-- Opening Marker --

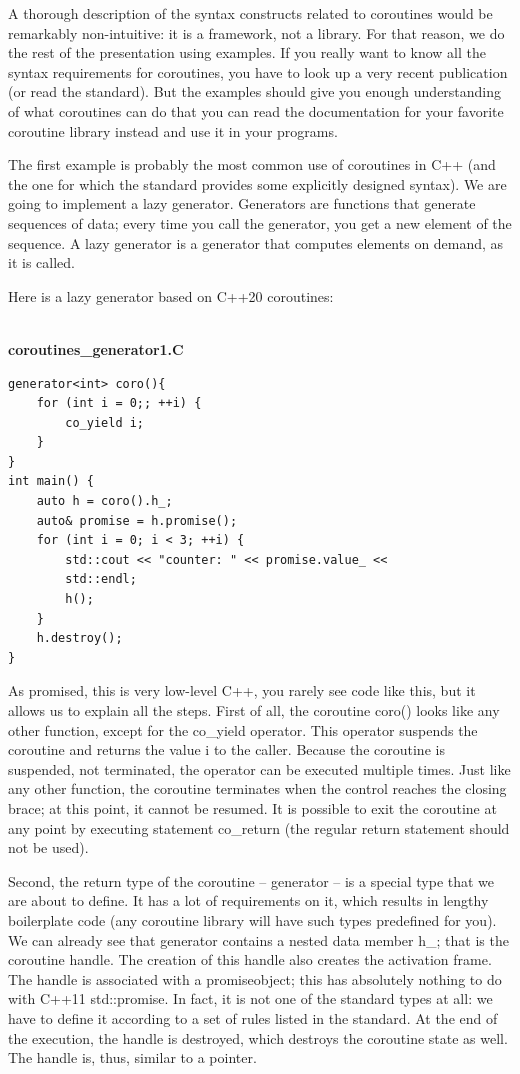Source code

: A thorough description of the syntax constructs related to coroutines would be 
remarkably non-intuitive: it is a framework, not a library. For that reason, we do the rest of the presentation using examples. If you really want to know all the syntax requirements for coroutines, you have to look up a very recent publication (or read the standard). But the examples should give you enough understanding of what coroutines can do that you can read the documentation for your favorite coroutine library instead and use it in your  programs.


The first example is probably the most common use of coroutines in C++ (and the one for which the standard provides some explicitly designed syntax). We are going to implement a lazy generator. Generators are functions that generate sequences of data; every time you call the generator, you get a new element of the sequence. A lazy generator is a generator that computes elements on demand, as it is called. 

Here is a lazy generator based on C++20 coroutines:

\hspace*{\fill} \\ %
\noindent
\textbf{coroutines\_generator1.C}
\begin{lstlisting}[style=styleCXX]
generator<int> coro(){
	for (int i = 0;; ++i) {
		co_yield i;
	}
}
int main() {
	auto h = coro().h_;
	auto& promise = h.promise();
	for (int i = 0; i < 3; ++i) {
		std::cout << "counter: " << promise.value_ << 
		std::endl;
		h();
	}
	h.destroy();
}
\end{lstlisting}

As promised, this is very low-level C++, you rarely see code like this, but it allows us to explain all the steps. First of all, the coroutine coro() looks like any other function, except for the co\_yield operator. This operator suspends the coroutine and returns the value i to the caller. Because the coroutine is suspended, not terminated, the operator can be executed multiple times. Just like any other function, the coroutine terminates when the control reaches the closing brace; at this point, it cannot be resumed. It is possible to exit the coroutine at any point by executing statement co\_return (the regular return statement should not be used).

Second, the return type of the coroutine – generator – is a special type that we are about to define. It has a lot of requirements on it, which results in lengthy boilerplate code (any coroutine library will have such types predefined for you). We can already see that generator contains a nested data member h\_; that is the coroutine handle. The creation of this handle also creates the activation frame. The handle is associated with a promiseobject; this has absolutely nothing to do with C++11 std::promise. In fact, it is not one of the standard types at all: we have to define it according to a set of rules listed in the standard. At the end of the execution, the handle is destroyed, which destroys the coroutine state as well. The handle is, thus, similar to a pointer.

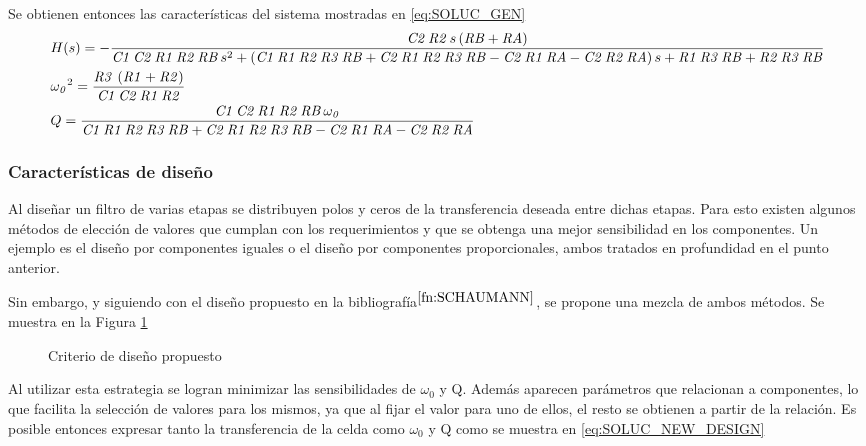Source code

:Se obtienen entonces las caracter\'isticas del sistema mostradas en \ref{eq:SOLUC_GEN}
\begin{equation}    
    \centering
        \begin{split}  
            &H(s) = -{\frac {{\it C2}\,{\it R2}\,s \left( {\it RB}+{\it RA} \right) }{{
                \it C1}\,{\it C2}\,{\it R1}\,{\it R2}\,{\it RB}\,{s}^{2}+ \left( {\it 
                C1}\,{\it R1}\,{\it R2}\,{\it R3}\,{\it RB}+{\it C2}\,{\it R1}\,{\it 
                R2}\,{\it R3}\,{\it RB}-{\it C2}\,{\it R1}\,{\it RA}-{\it C2}\,{\it R2
                }\,{\it RA} \right) s+{\it R1}\,{\it R3}\,{\it RB}+{\it R2}\,{\it R3}
                \,{\it RB}}}\\
            &{{\it \omega_0}}^{2}={\frac {{\it R3}\, \left( {\it R1}+{\it R2} \right) }{{
                    \it C1}\,{\it C2}\,{\it R1}\,{\it R2}}}\\
            &Q={\frac {{\it C1}\,{\it C2}\,{\it R1}\,{\it R2}\,{\it RB}\,{\it 
            \omega_0} }{{\it C1}\,{\it R1}\,{
                \it R2}\,{\it R3}\,{\it RB}+{\it C2}\,{\it R1}\,{\it R2}\,{\it R3}\,{
                \it RB}-{\it C2}\,{\it R1}\,{\it RA}-{\it C2}\,{\it R2}\,{\it RA}}} \\
        \end{split}    
    \label{eq:SOLUC_GEN}
\end{equation}


\subsubsection{Caracter\'isticas de dise\~no}
Al dise\~nar un filtro de varias etapas se distribuyen polos y ceros de la transferencia deseada entre dichas etapas. Para esto existen algunos m\'etodos de elecci\'on de valores que cumplan con los requerimientos y que se obtenga una mejor sensibilidad en los componentes. Un ejemplo es el dise\~no por componentes iguales o el dise\~no por componentes proporcionales, ambos tratados en profundidad en el punto anterior. 

Sin embargo, y siguiendo con el dise\~no propuesto en la bibliograf\'ia$^{\ref{fn:SCHAUMANN}}$, se propone una mezcla de ambos m\'etodos. Se muestra en la Figura \ref{fig:RAUCH_VALUES}
\begin{figure}[H]
    \centering
    \caption{Criterio de dise\~no propuesto}
    \label{fig:RAUCH_VALUES}
\end{figure}
Al utilizar esta estrategia se logran minimizar las sensibilidades de $\omega_0$ y Q. Adem\'as aparecen par\'ametros que relacionan a componentes, lo que facilita la selecci\'on de valores para los mismos, ya que al fijar el valor para uno de ellos, el resto se obtienen a partir de la relaci\'on. 
Es posible entonces expresar tanto la transferencia de la celda como $\omega_0 $ y Q como se muestra en \ref{eq:SOLUC_NEW_DESIGN}

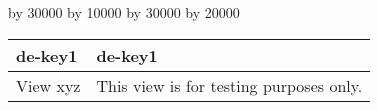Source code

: 
\begin{table}[htb]
\centering

\ifthenelse{\isundefined{\tabLenA}}{\newlength{\tabLenA}}{}
\ifthenelse{\isundefined{\tabLenB}}{\newlength{\tabLenB}}{}

\setlength{\tabLenA}{\textwidth}
\setlength{\tabLenB}{\textwidth}

\divide\tabLenA by 30000
\multiply\tabLenA by 10000
\divide\tabLenB by 30000
\multiply\tabLenB by 20000
\begin{tabular}{|p{\tabLenA}|p{\tabLenB}|}
\hline

de-key1
&

de-key1
\\
\hline
\hline

View xyz
&

This view is for testing purposes only.
\\
\hline
\end{tabular}
\end{table}
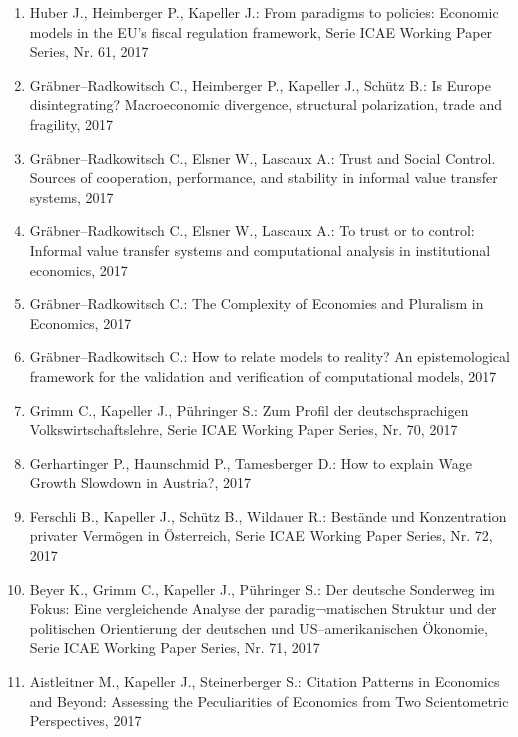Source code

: \begin{enumerate}
	 \item Huber J., Heimberger P., Kapeller J.: From paradigms to policies: Economic models in the EU’s fiscal regulation framework, Serie ICAE Working Paper Series, Nr. 61, 2017
	 \item Gräbner--Radkowitsch C., Heimberger P., Kapeller J., Schütz B.: Is Europe disintegrating? Macroeconomic divergence, structural polarization, trade and fragility, 2017
	 \item Gräbner--Radkowitsch C., Elsner W., Lascaux A.: Trust and Social Control. Sources of cooperation, performance, and stability in informal value transfer systems, 2017
	 \item Gräbner--Radkowitsch C., Elsner W., Lascaux A.: To trust or to control: Informal value transfer systems and computational analysis in institutional economics, 2017
	 \item Gräbner--Radkowitsch C.: The Complexity of Economies and Pluralism in Economics, 2017
	 \item Gräbner--Radkowitsch C.: How to relate models to reality? An epistemological framework for the validation and verification of computational models, 2017
	 \item Grimm C., Kapeller J., Pühringer S.: Zum Profil der deutschsprachigen Volkswirtschaftslehre, Serie ICAE Working Paper Series, Nr. 70, 2017
	 \item Gerhartinger P., Haunschmid P., Tamesberger D.: How to explain Wage Growth Slowdown in Austria?, 2017
	 \item Ferschli B., Kapeller J., Schütz B., Wildauer R.: Bestände und Konzentration privater Vermögen in Österreich, Serie ICAE Working Paper Series, Nr. 72, 2017
	 \item Beyer K., Grimm C., Kapeller J., Pühringer S.: Der deutsche Sonderweg im Fokus: Eine vergleichende Analyse der paradig¬matischen Struktur und der politischen Orientierung der deutschen und US--amerikanischen Ökonomie, Serie ICAE Working Paper Series, Nr. 71, 2017
	 \item Aistleitner M., Kapeller J., Steinerberger S.: Citation Patterns in Economics and Beyond: Assessing the Peculiarities of Economics from Two Scientometric Perspectives, 2017
\end{enumerate}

-- Closing Marker --

Goal of the exercise =
Leave out the pictures and repeat exactly the lines from the first line of the data through the line containing "remarkably non-intuitive: it". Add nothing else.

Output for this exercise =
Source code

: A thorough description of the syntax constructs related to coroutines would be 
remarkably non-intuitive: it is a framework, not a library. For that reason, we do the rest of the presentation using examples. If you really want to know all the syntax requirements for coroutines, you have to look up a very recent publication (or read the standard). But the examples should give you enough understanding of what coroutines can do that you can read the documentation for your favorite coroutine library instead and use it in your  programs.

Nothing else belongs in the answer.